My parents owned two cats before I was born. Their names were Baby and Jeong. They lived long enough for me to remember them, but not long enough to love them. Love for my cats would be learned later in life.
I remember little of Baby, but Jeong, our black cat, spent considerably more time in my life. He died around the time I was in middle school. I didn’t feel any emotion over losing him, which still makes me feel bad.
Around the time I started attending high school, my parents told me that a friend’s cat had just given birth to a litter of kittens. This friend was looking to give the kittens away and we were given a pair of orange brothers. My brother came up with their names: Crash and Eddie, after the possums in “Ice Age.”
These two have kept our home interesting in the years since we took them in. They grew overweight, and while they are now healthy, they are terribly gluttonous. They love to play, mostly with me, and often get into trouble. Half the house is usually forbidden to them without supervision because they will always find a way to break something.
A couple of weeks ago, I drove home for the first time since the semester began. Crash was clearly excited about this because he wouldn’t stop rubbing up against me, meowing when I wouldn’t give him attention, and rolling onto his back when I did.
Recently, it occurred to me that I cannot remember a time when Jeong rubbed up against my leg, or rolled on his back when I pet him, or played with me in any way. In fact, petting him was often difficult, because he would constantly run away from me.

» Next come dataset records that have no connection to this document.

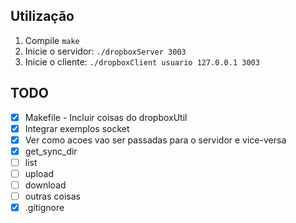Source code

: ## Utilização
1. Compile ```make```
2. Inicie o servidor: ```./dropboxServer 3003```
3. Inicie o cliente: ```./dropboxClient usuario 127.0.0.1 3003```

## TODO
- [x] Makefile - Incluir coisas do dropboxUtil
- [x] Integrar exemplos socket
- [x] Ver como acoes vao ser passadas para o servidor e vice-versa
- [x] get_sync_dir
- [ ] list
- [ ] upload
- [ ] download
- [ ] outras coisas
- [x] .gitignore
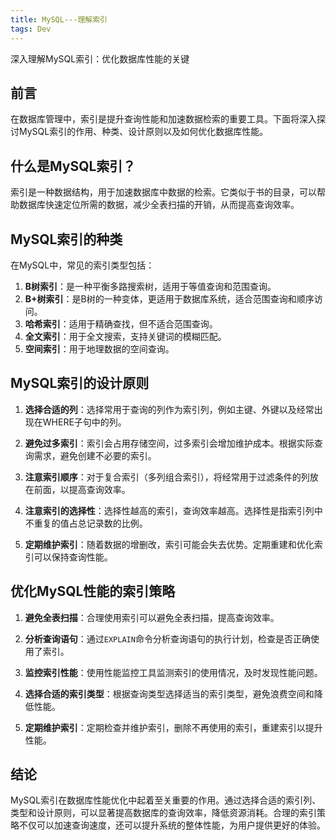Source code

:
 ```yaml
---
title: MySQL---理解索引
tags: Dev
---
```


深入理解MySQL索引：优化数据库性能的关键

## 前言

在数据库管理中，索引是提升查询性能和加速数据检索的重要工具。下面将深入探讨MySQL索引的作用、种类、设计原则以及如何优化数据库性能。<!--more-->

## 什么是MySQL索引？

索引是一种数据结构，用于加速数据库中数据的检索。它类似于书的目录，可以帮助数据库快速定位所需的数据，减少全表扫描的开销，从而提高查询效率。

## MySQL索引的种类

在MySQL中，常见的索引类型包括：

1. **B树索引**：是一种平衡多路搜索树，适用于等值查询和范围查询。
2. **B+树索引**：是B树的一种变体，更适用于数据库系统，适合范围查询和顺序访问。
3. **哈希索引**：适用于精确查找，但不适合范围查询。
4. **全文索引**：用于全文搜索，支持关键词的模糊匹配。
5. **空间索引**：用于地理数据的空间查询。

## MySQL索引的设计原则

1. **选择合适的列**：选择常用于查询的列作为索引列，例如主键、外键以及经常出现在WHERE子句中的列。

2. **避免过多索引**：索引会占用存储空间，过多索引会增加维护成本。根据实际查询需求，避免创建不必要的索引。

3. **注意索引顺序**：对于复合索引（多列组合索引），将经常用于过滤条件的列放在前面，以提高查询效率。

4. **注意索引的选择性**：选择性越高的索引，查询效率越高。选择性是指索引列中不重复的值占总记录数的比例。

5. **定期维护索引**：随着数据的增删改，索引可能会失去优势。定期重建和优化索引可以保持查询性能。

## 优化MySQL性能的索引策略

1. **避免全表扫描**：合理使用索引可以避免全表扫描，提高查询效率。

2. **分析查询语句**：通过`EXPLAIN`命令分析查询语句的执行计划，检查是否正确使用了索引。

3. **监控索引性能**：使用性能监控工具监测索引的使用情况，及时发现性能问题。

4. **选择合适的索引类型**：根据查询类型选择适当的索引类型，避免浪费空间和降低性能。

5. **定期维护索引**：定期检查并维护索引，删除不再使用的索引，重建索引以提升性能。

## 结论

MySQL索引在数据库性能优化中起着至关重要的作用。通过选择合适的索引列、类型和设计原则，可以显著提高数据库的查询效率，降低资源消耗。合理的索引策略不仅可以加速查询速度，还可以提升系统的整体性能，为用户提供更好的体验。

I was a bit of a menace toward animals as a child, and Jeong was the animal I was around the most. Like the birds and the rabbits I saw outside, I would chase him around, wanting to pet him without understanding how much the chasing frightened him. Eventually, it became a game for me, and Jeong would spend half the day under my parents’ bed to escape me.
I doubt Jeong loved me; I had given him more terror than affection. When Crash and Eddie were being adopted, I was still thinking about how little I had cared in return when Jeong had been put down, because I thought that I should feel something; my pet had died, after all.
Driven by this thought, I tried harder with Crash and Eddie, and my family seemed to agree. Our early decision to not declaw them was unanimous, they were given toys Jeong and Baby never had, and we took off their collars because they were clearly uncomfortable. For a long time, I’ve wanted to let them go outside, even just to wander our backyard or go on a walk, though my parents have never done anything to address this.
Crash and Eddie annoy me constantly; they keep trying to scratch things they shouldn’t, they constantly demand food and attention, and breaking up fights between them without getting scratched usually involves chasing them with a pillow.
Still, I miss them while I study at college, and I know that it will be a sad day when they don’t have the energy to play anymore.
When the day came that Jeong stopped running from me because he couldn’t do it any longer, I didn’t notice until my mom told me, and even then I only felt mild concern.
When I am home alone with Crash and Eddie, they caterwaul and roughhouse because they are bored and want someone from my family to be around, if only to give them company. I can’t always give them what they want, but I do sympathize with them regardless.
I don’t think I would have treated Jeong any better if I had been a little older and he had been introduced to me as a kitten; at the time, I simply didn’t understand how to empathize with anyone.
So if there is any reason for me to feel grateful for Crash and Eddie, it is for how they helped me learn to care about someone else, even a cat.